Grassy Narrows First Nation – William “Bill” Fobister remembers when things changed, seemingly overnight.

The 79-year-old had grown up fishing across the sprawling English-Wabigoon River system.

And the deep blue waters that lap the shores of his Ojibwe community – Asubpeeschoseewagong Netum Anishinabek, better known as Grassy Narrows – had fed his people since time immemorial.

“[My dad] was a commercial fisherman, and I helped him. That’s how we survived,” Bill recalls, sitting at a yellow picnic table in his backyard on a rainy August morning.

Then, he says, in 1970, “everything shut down.”

That’s when authorities confirmed that a pulp and paper mill in Dryden, upstream from Grassy Narrows, had dumped more than 9,000kg (20,000lb) of mercury into the river in northwestern Ontario, Canada, starting in the early 1960s.

William ‘Bill’ Fobister, 79, sits at a picnic table in his backyard [Jillian Kestler-D’Amours/Al Jazeera]
Bill, then in his 20s, remembers the first signs that something was wrong.

“We noticed the fish were floating in the bays, and then we reported it,” says the soft-spoken Indigenous community elder. “They tested the fish. Sure enough, they found mercury in the fish.”

His family and neighbours soon began to fall sick. The commercial fishing that so many in Grassy Narrows relied on was shut down. And a way of life that goes back thousands of years was unmistakably shaken.

It was one of the worst environmental and health disasters in Canadian history.

“They devastated [the community] without having any concern about what they’re doing to us,” says Bill, who wears a purple hoodie and blue baseball cap emblazoned with a multicoloured fish.

Bill has been diagnosed with mercury poisoning. His late father and some of his uncles also had it, he says. Now, so too do his wife and several of his children and grandchildren.

They are among the 90 percent of people in Grassy Narrows believed to be suffering from mercury poisoning today.

“Almost everyone in the community has something: diabetes, cancers and heart attacks, kidney failure and the liver [problems],” he says, running through the long list of symptoms.

“It’s still ongoing today, and a lot of kids have been damaged.”

That continued harm has pushed multiple generations of people in Grassy Narrows to raise their voices to demand justice and accountability as the river system remains polluted – and, according to a recent study, is getting worse.

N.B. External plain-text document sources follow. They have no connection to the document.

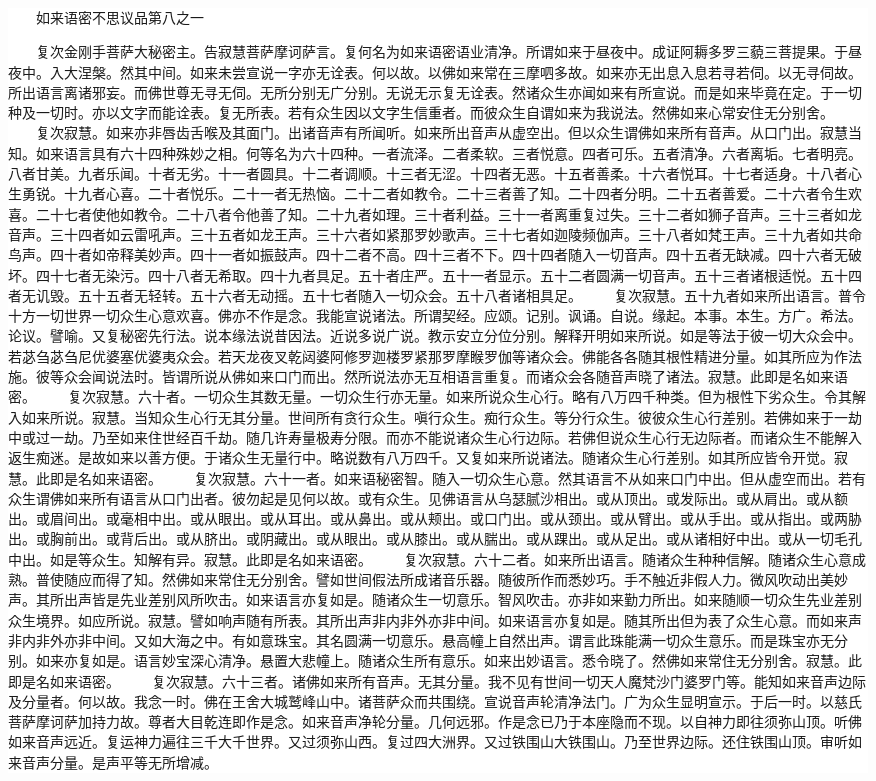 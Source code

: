 　　如来语密不思议品第八之一

　　复次金刚手菩萨大秘密主。告寂慧菩萨摩诃萨言。复何名为如来语密语业清净。所谓如来于昼夜中。成证阿耨多罗三藐三菩提果。于昼夜中。入大涅槃。然其中间。如来未尝宣说一字亦无诠表。何以故。以佛如来常在三摩呬多故。如来亦无出息入息若寻若伺。以无寻伺故。所出语言离诸邪妄。而佛世尊无寻无伺。无所分别无广分别。无说无示复无诠表。然诸众生亦闻如来有所宣说。而是如来毕竟在定。于一切种及一切时。亦以文字而能诠表。复无所表。若有众生因以文字生信重者。而彼众生自谓如来为我说法。然佛如来心常安住无分别舍。
　　复次寂慧。如来亦非唇齿舌喉及其面门。出诸音声有所闻听。如来所出音声从虚空出。但以众生谓佛如来所有音声。从口门出。寂慧当知。如来语言具有六十四种殊妙之相。何等名为六十四种。一者流泽。二者柔软。三者悦意。四者可乐。五者清净。六者离垢。七者明亮。八者甘美。九者乐闻。十者无劣。十一者圆具。十二者调顺。十三者无涩。十四者无恶。十五者善柔。十六者悦耳。十七者适身。十八者心生勇锐。十九者心喜。二十者悦乐。二十一者无热恼。二十二者如教令。二十三者善了知。二十四者分明。二十五者善爱。二十六者令生欢喜。二十七者使他如教令。二十八者令他善了知。二十九者如理。三十者利益。三十一者离重复过失。三十二者如狮子音声。三十三者如龙音声。三十四者如云雷吼声。三十五者如龙王声。三十六者如紧那罗妙歌声。三十七者如迦陵频伽声。三十八者如梵王声。三十九者如共命鸟声。四十者如帝释美妙声。四十一者如振鼓声。四十二者不高。四十三者不下。四十四者随入一切音声。四十五者无缺减。四十六者无破坏。四十七者无染污。四十八者无希取。四十九者具足。五十者庄严。五十一者显示。五十二者圆满一切音声。五十三者诸根适悦。五十四者无讥毁。五十五者无轻转。五十六者无动摇。五十七者随入一切众会。五十八者诸相具足。
　　复次寂慧。五十九者如来所出语言。普令十方一切世界一切众生心意欢喜。佛亦不作是念。我能宣说诸法。所谓契经。应颂。记别。讽诵。自说。缘起。本事。本生。方广。希法。论议。譬喻。又复秘密先行法。说本缘法说昔因法。近说多说广说。教示安立分位分别。解释开明如来所说。如是等法于彼一切大众会中。若苾刍苾刍尼优婆塞优婆夷众会。若天龙夜叉乾闼婆阿修罗迦楼罗紧那罗摩睺罗伽等诸众会。佛能各各随其根性精进分量。如其所应为作法施。彼等众会闻说法时。皆谓所说从佛如来口门而出。然所说法亦无互相语言重复。而诸众会各随音声晓了诸法。寂慧。此即是名如来语密。
　　复次寂慧。六十者。一切众生其数无量。一切众生行亦无量。如来所说众生心行。略有八万四千种类。但为根性下劣众生。令其解入如来所说。寂慧。当知众生心行无其分量。世间所有贪行众生。嗔行众生。痴行众生。等分行众生。彼彼众生心行差别。若佛如来于一劫中或过一劫。乃至如来住世经百千劫。随几许寿量极寿分限。而亦不能说诸众生心行边际。若佛但说众生心行无边际者。而诸众生不能解入返生痴迷。是故如来以善方便。于诸众生无量行中。略说数有八万四千。又复如来所说诸法。随诸众生心行差别。如其所应皆令开觉。寂慧。此即是名如来语密。
　　复次寂慧。六十一者。如来语秘密智。随入一切众生心意。然其语言不从如来口门中出。但从虚空而出。若有众生谓佛如来所有语言从口门出者。彼勿起是见何以故。或有众生。见佛语言从乌瑟腻沙相出。或从顶出。或发际出。或从肩出。或从额出。或眉间出。或毫相中出。或从眼出。或从耳出。或从鼻出。或从颊出。或口门出。或从颈出。或从臂出。或从手出。或从指出。或两胁出。或胸前出。或背后出。或从脐出。或阴藏出。或从眼出。或从膝出。或从腨出。或从踝出。或从足出。或从诸相好中出。或从一切毛孔中出。如是等众生。知解有异。寂慧。此即是名如来语密。
　　复次寂慧。六十二者。如来所出语言。随诸众生种种信解。随诸众生心意成熟。普使随应而得了知。然佛如来常住无分别舍。譬如世间假法所成诸音乐器。随彼所作而悉妙巧。手不触近非假人力。微风吹动出美妙声。其所出声皆是先业差别风所吹击。如来语言亦复如是。随诸众生一切意乐。智风吹击。亦非如来勤力所出。如来随顺一切众生先业差别众生境界。如应所说。寂慧。譬如响声随有所表。其所出声非内非外亦非中间。如来语言亦复如是。随其所出但为表了众生心意。而如来声非内非外亦非中间。又如大海之中。有如意珠宝。其名圆满一切意乐。悬高幢上自然出声。谓言此珠能满一切众生意乐。而是珠宝亦无分别。如来亦复如是。语言妙宝深心清净。悬置大悲幢上。随诸众生所有意乐。如来出妙语言。悉令晓了。然佛如来常住无分别舍。寂慧。此即是名如来语密。
　　复次寂慧。六十三者。诸佛如来所有音声。无其分量。我不见有世间一切天人魔梵沙门婆罗门等。能知如来音声边际及分量者。何以故。我念一时。佛在王舍大城鹫峰山中。诸菩萨众而共围绕。宣说音声轮清净法门。广为众生显明宣示。于后一时。以慈氏菩萨摩诃萨加持力故。尊者大目乾连即作是念。如来音声净轮分量。几何远邪。作是念已乃于本座隐而不现。以自神力即往须弥山顶。听佛如来音声远近。复运神力遍往三千大千世界。又过须弥山西。复过四大洲界。又过铁围山大铁围山。乃至世界边际。还住铁围山顶。审听如来音声分量。是声平等无所增减。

Their decades-long battle is now culminating in a landmark lawsuit that could have far-reaching impacts for the environmental rights of Indigenous communities across Canada, with the outcome potentially setting a precedent for how First Nations can defend their territories from industrial threats.

Bill and his neighbours want compensation for past and continued damage to their health and way of life – and for the mill that poisoned them to be shut down, once and for all.

“I don’t think they totally, fully understand what’s happening to them,” he says of affected community members.

“But they notice that they’re sick, they feel different. Even looking at their kids, some of them are almost deformed. That’s the scary part. So a lot of them don’t want to have any more kids because of the fact that they have mercury – they don’t want to pass it on.”